**Work item**
Check the records below line by line, and report how many lines include the string "criteria". No other words are needed.

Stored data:
______
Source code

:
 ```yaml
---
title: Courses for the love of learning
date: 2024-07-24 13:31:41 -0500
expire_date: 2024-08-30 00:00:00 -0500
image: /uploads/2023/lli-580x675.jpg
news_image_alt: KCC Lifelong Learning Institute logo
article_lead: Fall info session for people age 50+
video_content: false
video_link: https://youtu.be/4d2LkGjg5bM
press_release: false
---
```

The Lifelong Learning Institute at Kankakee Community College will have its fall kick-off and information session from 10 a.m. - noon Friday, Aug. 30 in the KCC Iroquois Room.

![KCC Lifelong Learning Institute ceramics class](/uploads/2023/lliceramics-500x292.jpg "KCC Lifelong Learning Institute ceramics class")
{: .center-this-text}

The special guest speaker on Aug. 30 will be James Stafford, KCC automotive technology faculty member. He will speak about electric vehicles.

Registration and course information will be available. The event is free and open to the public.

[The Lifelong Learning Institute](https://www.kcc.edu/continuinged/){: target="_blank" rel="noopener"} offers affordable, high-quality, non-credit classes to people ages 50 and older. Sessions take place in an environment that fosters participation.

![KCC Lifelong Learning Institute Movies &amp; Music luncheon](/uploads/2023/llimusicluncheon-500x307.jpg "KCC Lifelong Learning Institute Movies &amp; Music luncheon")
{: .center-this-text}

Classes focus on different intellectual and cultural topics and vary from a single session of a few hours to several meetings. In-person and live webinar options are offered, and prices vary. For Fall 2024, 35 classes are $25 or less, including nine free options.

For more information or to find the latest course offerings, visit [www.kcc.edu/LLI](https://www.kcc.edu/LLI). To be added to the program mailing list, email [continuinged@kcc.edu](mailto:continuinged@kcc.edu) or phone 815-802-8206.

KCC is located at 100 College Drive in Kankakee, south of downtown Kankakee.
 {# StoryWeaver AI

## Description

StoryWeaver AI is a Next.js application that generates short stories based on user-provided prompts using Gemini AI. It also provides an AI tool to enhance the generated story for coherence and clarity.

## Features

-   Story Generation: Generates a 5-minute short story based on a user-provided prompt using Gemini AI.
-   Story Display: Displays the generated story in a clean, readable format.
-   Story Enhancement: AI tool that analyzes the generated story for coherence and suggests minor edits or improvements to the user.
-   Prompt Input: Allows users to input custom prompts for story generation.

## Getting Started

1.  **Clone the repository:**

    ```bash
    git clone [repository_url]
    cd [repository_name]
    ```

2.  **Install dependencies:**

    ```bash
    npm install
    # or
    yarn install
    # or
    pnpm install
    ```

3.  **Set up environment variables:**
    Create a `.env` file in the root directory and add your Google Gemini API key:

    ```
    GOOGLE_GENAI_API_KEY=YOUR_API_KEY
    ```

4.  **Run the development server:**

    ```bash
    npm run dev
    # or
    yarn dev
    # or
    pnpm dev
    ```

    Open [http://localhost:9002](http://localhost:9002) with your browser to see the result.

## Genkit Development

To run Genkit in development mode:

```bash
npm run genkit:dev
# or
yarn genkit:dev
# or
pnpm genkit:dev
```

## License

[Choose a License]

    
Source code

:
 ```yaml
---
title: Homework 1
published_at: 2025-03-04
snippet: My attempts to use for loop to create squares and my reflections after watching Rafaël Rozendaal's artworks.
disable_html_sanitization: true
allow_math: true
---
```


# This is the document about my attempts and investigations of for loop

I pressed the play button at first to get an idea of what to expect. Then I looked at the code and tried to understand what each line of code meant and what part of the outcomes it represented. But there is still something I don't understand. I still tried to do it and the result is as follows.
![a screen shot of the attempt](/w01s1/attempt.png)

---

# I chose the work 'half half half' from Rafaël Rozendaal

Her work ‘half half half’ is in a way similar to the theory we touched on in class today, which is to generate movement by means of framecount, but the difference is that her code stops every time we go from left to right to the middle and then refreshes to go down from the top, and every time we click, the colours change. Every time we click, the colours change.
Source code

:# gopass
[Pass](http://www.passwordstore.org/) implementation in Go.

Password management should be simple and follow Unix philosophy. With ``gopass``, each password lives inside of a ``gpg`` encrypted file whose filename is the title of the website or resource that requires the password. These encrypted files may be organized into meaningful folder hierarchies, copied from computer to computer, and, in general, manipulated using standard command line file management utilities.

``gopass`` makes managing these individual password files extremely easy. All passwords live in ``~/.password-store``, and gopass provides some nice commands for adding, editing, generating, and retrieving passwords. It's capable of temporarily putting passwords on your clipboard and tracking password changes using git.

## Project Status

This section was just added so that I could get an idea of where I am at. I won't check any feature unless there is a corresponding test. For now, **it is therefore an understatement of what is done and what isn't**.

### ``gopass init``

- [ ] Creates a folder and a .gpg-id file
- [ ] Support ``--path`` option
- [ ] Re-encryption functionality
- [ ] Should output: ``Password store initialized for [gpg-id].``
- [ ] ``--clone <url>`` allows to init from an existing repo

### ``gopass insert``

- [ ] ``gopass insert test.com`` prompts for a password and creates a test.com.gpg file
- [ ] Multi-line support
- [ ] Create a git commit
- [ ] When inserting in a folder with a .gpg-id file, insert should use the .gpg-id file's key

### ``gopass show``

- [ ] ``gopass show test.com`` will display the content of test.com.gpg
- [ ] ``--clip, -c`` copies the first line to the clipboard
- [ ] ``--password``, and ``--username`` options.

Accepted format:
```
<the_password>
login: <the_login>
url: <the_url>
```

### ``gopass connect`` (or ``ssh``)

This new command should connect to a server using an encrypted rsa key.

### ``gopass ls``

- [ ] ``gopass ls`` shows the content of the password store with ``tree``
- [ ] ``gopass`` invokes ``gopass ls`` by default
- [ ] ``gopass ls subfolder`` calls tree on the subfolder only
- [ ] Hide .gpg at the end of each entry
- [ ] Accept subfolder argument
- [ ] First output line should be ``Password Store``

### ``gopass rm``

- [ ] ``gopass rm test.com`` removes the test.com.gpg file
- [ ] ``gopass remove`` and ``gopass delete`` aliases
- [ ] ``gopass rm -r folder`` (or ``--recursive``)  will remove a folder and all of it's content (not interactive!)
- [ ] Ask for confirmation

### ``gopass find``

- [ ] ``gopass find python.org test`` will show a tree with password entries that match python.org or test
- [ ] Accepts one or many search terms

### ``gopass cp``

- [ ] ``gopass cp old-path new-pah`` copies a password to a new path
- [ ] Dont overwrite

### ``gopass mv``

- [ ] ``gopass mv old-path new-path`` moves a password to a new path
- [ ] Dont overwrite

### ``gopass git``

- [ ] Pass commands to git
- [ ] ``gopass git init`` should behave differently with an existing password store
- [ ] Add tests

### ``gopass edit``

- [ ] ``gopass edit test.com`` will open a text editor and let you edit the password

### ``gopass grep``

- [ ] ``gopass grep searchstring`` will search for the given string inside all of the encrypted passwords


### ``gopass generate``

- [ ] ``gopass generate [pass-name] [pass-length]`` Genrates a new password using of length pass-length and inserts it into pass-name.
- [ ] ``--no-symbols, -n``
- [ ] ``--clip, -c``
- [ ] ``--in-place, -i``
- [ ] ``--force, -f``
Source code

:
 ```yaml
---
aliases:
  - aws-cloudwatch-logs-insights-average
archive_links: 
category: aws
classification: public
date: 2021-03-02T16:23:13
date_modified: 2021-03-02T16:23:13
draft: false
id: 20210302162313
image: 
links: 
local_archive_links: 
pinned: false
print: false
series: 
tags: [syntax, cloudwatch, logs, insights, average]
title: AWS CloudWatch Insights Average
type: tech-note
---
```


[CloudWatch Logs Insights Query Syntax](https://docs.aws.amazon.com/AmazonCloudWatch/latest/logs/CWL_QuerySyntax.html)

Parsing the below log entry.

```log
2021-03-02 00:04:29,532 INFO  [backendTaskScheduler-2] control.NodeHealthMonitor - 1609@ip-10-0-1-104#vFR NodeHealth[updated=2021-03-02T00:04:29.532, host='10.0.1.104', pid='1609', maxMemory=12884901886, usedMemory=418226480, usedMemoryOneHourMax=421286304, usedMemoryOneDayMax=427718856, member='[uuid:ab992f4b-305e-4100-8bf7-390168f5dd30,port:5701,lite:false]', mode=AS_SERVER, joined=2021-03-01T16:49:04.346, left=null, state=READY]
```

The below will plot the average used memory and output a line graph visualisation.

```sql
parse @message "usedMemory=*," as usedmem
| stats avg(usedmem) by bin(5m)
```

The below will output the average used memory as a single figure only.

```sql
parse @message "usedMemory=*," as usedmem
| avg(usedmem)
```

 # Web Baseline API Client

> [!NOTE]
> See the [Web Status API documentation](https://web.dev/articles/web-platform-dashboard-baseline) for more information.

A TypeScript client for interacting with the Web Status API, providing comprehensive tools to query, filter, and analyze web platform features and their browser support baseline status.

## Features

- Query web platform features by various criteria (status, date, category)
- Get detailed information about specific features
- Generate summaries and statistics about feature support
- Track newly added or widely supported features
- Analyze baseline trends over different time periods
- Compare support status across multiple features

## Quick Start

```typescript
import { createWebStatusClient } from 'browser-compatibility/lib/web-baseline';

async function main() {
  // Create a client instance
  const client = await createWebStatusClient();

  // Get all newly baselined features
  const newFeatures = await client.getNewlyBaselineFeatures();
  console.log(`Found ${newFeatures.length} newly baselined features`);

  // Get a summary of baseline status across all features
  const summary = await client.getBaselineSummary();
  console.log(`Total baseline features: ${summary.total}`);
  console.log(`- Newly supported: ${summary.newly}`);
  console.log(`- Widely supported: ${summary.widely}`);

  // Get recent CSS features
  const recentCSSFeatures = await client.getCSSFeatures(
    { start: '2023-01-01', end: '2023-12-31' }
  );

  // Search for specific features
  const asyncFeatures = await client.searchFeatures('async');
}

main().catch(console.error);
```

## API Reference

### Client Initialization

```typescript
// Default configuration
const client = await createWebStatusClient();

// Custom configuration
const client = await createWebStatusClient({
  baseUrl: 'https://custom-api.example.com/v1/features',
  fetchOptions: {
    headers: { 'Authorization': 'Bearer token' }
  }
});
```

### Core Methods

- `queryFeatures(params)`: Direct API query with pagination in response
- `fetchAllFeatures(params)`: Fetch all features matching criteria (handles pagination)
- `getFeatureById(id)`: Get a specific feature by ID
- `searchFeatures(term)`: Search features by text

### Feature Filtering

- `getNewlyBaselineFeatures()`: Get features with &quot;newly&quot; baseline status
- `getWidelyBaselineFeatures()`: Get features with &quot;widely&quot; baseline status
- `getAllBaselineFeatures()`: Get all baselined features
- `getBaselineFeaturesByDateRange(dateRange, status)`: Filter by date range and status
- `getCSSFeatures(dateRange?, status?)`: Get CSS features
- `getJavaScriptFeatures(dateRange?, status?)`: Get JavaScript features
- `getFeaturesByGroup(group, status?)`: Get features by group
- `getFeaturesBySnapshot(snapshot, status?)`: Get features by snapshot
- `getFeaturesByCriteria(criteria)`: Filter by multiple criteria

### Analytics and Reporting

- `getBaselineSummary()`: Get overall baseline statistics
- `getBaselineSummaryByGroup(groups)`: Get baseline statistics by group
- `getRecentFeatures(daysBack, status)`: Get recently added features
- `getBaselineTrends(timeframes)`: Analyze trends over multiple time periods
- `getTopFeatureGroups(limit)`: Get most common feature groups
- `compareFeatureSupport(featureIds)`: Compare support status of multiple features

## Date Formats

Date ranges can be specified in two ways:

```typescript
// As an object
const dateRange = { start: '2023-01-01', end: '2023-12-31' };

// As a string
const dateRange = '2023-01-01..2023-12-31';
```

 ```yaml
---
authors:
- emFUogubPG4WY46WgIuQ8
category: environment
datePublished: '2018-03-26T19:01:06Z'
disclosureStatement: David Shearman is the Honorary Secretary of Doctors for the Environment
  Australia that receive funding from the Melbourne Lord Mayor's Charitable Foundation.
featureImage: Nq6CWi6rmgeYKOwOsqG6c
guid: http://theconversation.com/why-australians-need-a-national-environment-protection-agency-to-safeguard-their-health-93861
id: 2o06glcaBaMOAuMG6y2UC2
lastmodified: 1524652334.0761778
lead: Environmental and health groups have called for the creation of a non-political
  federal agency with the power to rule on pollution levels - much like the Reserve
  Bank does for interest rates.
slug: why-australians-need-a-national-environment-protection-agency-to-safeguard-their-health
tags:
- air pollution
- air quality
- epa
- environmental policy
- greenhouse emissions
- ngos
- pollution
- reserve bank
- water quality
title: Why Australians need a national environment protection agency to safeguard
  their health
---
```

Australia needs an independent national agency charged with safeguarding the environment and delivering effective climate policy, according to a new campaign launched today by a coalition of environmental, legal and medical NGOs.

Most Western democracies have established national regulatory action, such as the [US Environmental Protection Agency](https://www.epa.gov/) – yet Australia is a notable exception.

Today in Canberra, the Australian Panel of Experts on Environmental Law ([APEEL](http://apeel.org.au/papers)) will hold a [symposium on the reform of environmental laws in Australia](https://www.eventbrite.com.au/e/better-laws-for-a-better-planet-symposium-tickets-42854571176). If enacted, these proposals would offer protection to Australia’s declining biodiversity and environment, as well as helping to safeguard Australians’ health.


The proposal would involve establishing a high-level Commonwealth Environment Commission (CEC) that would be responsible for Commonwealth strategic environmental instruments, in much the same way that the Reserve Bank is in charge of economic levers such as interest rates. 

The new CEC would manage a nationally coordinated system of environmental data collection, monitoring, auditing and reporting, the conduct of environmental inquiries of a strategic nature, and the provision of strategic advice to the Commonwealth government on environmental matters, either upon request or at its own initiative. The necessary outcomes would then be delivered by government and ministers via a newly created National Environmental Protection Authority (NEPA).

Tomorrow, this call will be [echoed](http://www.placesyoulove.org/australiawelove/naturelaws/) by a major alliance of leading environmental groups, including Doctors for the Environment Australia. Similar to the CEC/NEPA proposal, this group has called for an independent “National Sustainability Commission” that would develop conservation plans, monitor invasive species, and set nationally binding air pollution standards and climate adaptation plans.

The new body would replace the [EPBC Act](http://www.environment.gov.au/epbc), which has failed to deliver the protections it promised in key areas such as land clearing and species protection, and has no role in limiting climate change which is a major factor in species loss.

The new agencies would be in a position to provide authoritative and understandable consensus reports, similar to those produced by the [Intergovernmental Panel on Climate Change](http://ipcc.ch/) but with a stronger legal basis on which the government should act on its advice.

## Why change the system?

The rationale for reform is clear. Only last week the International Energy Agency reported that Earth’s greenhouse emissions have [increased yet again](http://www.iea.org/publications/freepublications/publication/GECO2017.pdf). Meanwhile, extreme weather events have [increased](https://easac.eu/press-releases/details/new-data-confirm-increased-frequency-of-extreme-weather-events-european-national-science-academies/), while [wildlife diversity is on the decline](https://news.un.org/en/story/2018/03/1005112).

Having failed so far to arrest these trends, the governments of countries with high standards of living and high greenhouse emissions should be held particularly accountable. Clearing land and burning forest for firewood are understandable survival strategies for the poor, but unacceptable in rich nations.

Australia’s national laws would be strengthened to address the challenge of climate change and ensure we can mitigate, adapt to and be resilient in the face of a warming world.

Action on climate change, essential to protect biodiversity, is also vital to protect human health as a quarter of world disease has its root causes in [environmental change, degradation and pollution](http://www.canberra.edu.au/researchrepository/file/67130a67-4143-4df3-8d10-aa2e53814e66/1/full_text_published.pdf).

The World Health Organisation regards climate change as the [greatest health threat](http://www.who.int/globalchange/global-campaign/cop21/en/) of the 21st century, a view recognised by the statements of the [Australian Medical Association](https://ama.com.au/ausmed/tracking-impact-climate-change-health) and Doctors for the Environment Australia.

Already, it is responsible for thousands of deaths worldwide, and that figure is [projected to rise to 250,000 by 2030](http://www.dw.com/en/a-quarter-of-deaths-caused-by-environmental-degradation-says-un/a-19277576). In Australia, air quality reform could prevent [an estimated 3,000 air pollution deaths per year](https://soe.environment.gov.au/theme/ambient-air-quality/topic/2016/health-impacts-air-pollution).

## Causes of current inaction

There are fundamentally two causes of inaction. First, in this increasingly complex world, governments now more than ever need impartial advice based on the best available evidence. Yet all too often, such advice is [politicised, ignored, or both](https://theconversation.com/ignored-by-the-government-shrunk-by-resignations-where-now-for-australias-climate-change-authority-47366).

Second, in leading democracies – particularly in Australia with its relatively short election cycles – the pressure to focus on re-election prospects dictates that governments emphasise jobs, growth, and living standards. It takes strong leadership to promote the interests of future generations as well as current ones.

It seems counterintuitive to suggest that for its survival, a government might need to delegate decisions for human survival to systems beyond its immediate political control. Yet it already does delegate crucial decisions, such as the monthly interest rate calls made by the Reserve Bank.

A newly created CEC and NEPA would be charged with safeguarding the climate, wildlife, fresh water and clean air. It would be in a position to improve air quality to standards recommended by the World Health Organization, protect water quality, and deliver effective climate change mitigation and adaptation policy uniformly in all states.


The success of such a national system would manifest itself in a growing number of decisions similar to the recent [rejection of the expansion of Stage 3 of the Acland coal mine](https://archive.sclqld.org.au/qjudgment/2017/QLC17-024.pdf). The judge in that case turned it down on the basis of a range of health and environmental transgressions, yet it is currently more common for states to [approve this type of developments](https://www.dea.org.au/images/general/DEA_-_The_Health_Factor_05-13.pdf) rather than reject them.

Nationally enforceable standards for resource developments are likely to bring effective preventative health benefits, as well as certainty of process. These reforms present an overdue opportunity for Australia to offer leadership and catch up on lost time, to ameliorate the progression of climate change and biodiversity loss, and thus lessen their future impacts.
______
**Answer**
3